Globalizzati, omologati, tecnologici, fancazzisti, sregolati, prevedibili, adrenalinici, disconnessi.

Aquiloni senza vento.

Tu eri diverso.

L’antica arte del prendersi cura, nasce ad Atene con Ippocrate che possiamo definire a buon diritto il padre della scienza medica.

Quando alzai lo sguardo, tu c’eri.

Seduto in terza fila. Né troppo avanti, per non dare nell’occhio, né troppo indietro per non mettere distanza. Non si poteva non notarti per la mole e gli occhi magnetici da gigante buono. Di un azzurro timido, fondo, che abbracciava come una risacca. Una finestra di luce…
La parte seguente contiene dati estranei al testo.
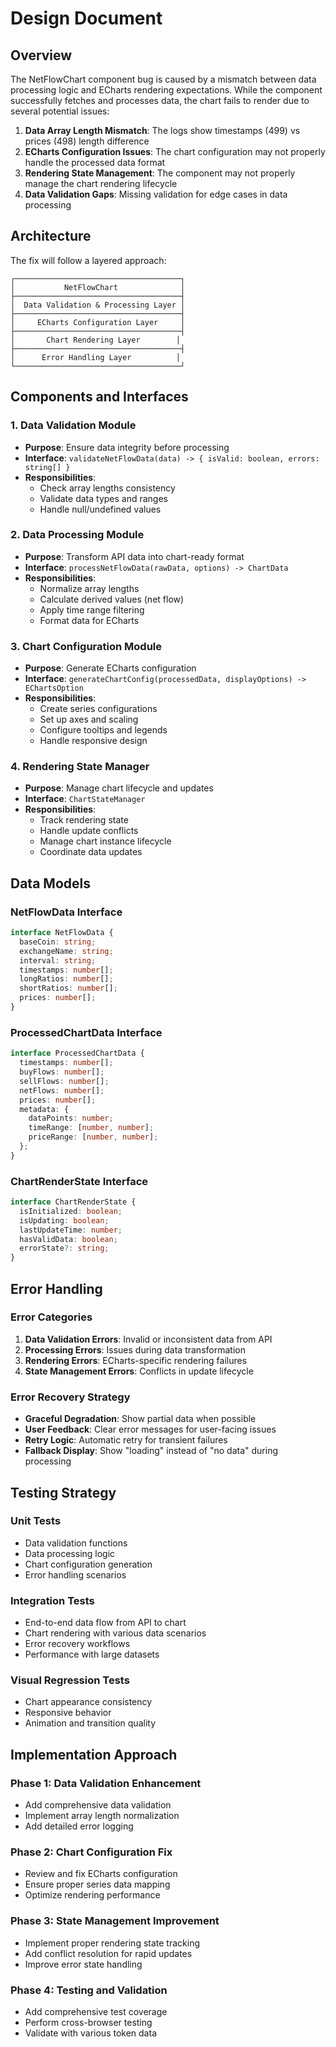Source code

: # Design Document

## Overview

The NetFlowChart component bug is caused by a mismatch between data processing logic and ECharts rendering expectations. While the component successfully fetches and processes data, the chart fails to render due to several potential issues:

1. **Data Array Length Mismatch**: The logs show timestamps (499) vs prices (498) length difference
2. **ECharts Configuration Issues**: The chart configuration may not properly handle the processed data format
3. **Rendering State Management**: The component may not properly manage the chart rendering lifecycle
4. **Data Validation Gaps**: Missing validation for edge cases in data processing

## Architecture

The fix will follow a layered approach:

```
┌─────────────────────────────────────┐
│           NetFlowChart              │
├─────────────────────────────────────┤
│  Data Validation & Processing Layer │
├─────────────────────────────────────┤
│     ECharts Configuration Layer     │
├─────────────────────────────────────┤
│       Chart Rendering Layer        │
├─────────────────────────────────────┤
│      Error Handling Layer          │
└─────────────────────────────────────┘
```

## Components and Interfaces

### 1. Data Validation Module
- **Purpose**: Ensure data integrity before processing
- **Interface**: `validateNetFlowData(data) -> { isValid: boolean, errors: string[] }`
- **Responsibilities**:
  - Check array lengths consistency
  - Validate data types and ranges
  - Handle null/undefined values

### 2. Data Processing Module
- **Purpose**: Transform API data into chart-ready format
- **Interface**: `processNetFlowData(rawData, options) -> ChartData`
- **Responsibilities**:
  - Normalize array lengths
  - Calculate derived values (net flow)
  - Apply time range filtering
  - Format data for ECharts

### 3. Chart Configuration Module
- **Purpose**: Generate ECharts configuration
- **Interface**: `generateChartConfig(processedData, displayOptions) -> EChartsOption`
- **Responsibilities**:
  - Create series configurations
  - Set up axes and scaling
  - Configure tooltips and legends
  - Handle responsive design

### 4. Rendering State Manager
- **Purpose**: Manage chart lifecycle and updates
- **Interface**: `ChartStateManager`
- **Responsibilities**:
  - Track rendering state
  - Handle update conflicts
  - Manage chart instance lifecycle
  - Coordinate data updates

## Data Models

### NetFlowData Interface
```typescript
interface NetFlowData {
  baseCoin: string;
  exchangeName: string;
  interval: string;
  timestamps: number[];
  longRatios: number[];
  shortRatios: number[];
  prices: number[];
}
```

### ProcessedChartData Interface
```typescript
interface ProcessedChartData {
  timestamps: number[];
  buyFlows: number[];
  sellFlows: number[];
  netFlows: number[];
  prices: number[];
  metadata: {
    dataPoints: number;
    timeRange: [number, number];
    priceRange: [number, number];
  };
}
```

### ChartRenderState Interface
```typescript
interface ChartRenderState {
  isInitialized: boolean;
  isUpdating: boolean;
  lastUpdateTime: number;
  hasValidData: boolean;
  errorState?: string;
}
```

## Error Handling

### Error Categories
1. **Data Validation Errors**: Invalid or inconsistent data from API
2. **Processing Errors**: Issues during data transformation
3. **Rendering Errors**: ECharts-specific rendering failures
4. **State Management Errors**: Conflicts in update lifecycle

### Error Recovery Strategy
- **Graceful Degradation**: Show partial data when possible
- **User Feedback**: Clear error messages for user-facing issues
- **Retry Logic**: Automatic retry for transient failures
- **Fallback Display**: Show "loading" instead of "no data" during processing

## Testing Strategy

### Unit Tests
- Data validation functions
- Data processing logic
- Chart configuration generation
- Error handling scenarios

### Integration Tests
- End-to-end data flow from API to chart
- Chart rendering with various data scenarios
- Error recovery workflows
- Performance with large datasets

### Visual Regression Tests
- Chart appearance consistency
- Responsive behavior
- Animation and transition quality

## Implementation Approach

### Phase 1: Data Validation Enhancement
- Add comprehensive data validation
- Implement array length normalization
- Add detailed error logging

### Phase 2: Chart Configuration Fix
- Review and fix ECharts configuration
- Ensure proper series data mapping
- Optimize rendering performance

### Phase 3: State Management Improvement
- Implement proper rendering state tracking
- Add conflict resolution for rapid updates
- Improve error state handling

### Phase 4: Testing and Validation
- Add comprehensive test coverage
- Perform cross-browser testing
- Validate with various token data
Il banco era troppo stretto e minuscolo per contenere le tue spalle larghe. Non facevi mai domande per non disturbare. Ma eri il primo ad arrivare, l’ultimo ad andare. Per educazione.

A ripensarci, quel primo giorno di corso, c’erano anche loro con te.

Le tue grandi scarpe, il tuo grande cuore…

In realtà le tue scarpe erano scarpini con le ali, fatti confezionare apposta per quel dieci di cuore della tua maglia di capitano.

Poi un giorno attraversasti il corridoio d’ingresso della Facoltà vestito di bianco dentro quel camice attillato. Eri immenso con le tue braccia d’albero fatte per aggregare.

Empatia è “mettersi nei panni dell’altro”. Tu li indossavi perfettamente quei panni anche se ti stavano aderenti e a malapena ci entravi dentro. Per te ci voleva un’extra-large, qualcosa dalle maniche svasate. Eri un catalizzatore di energia, di sogni. Accudimento e tenerezza diventarono la tua password.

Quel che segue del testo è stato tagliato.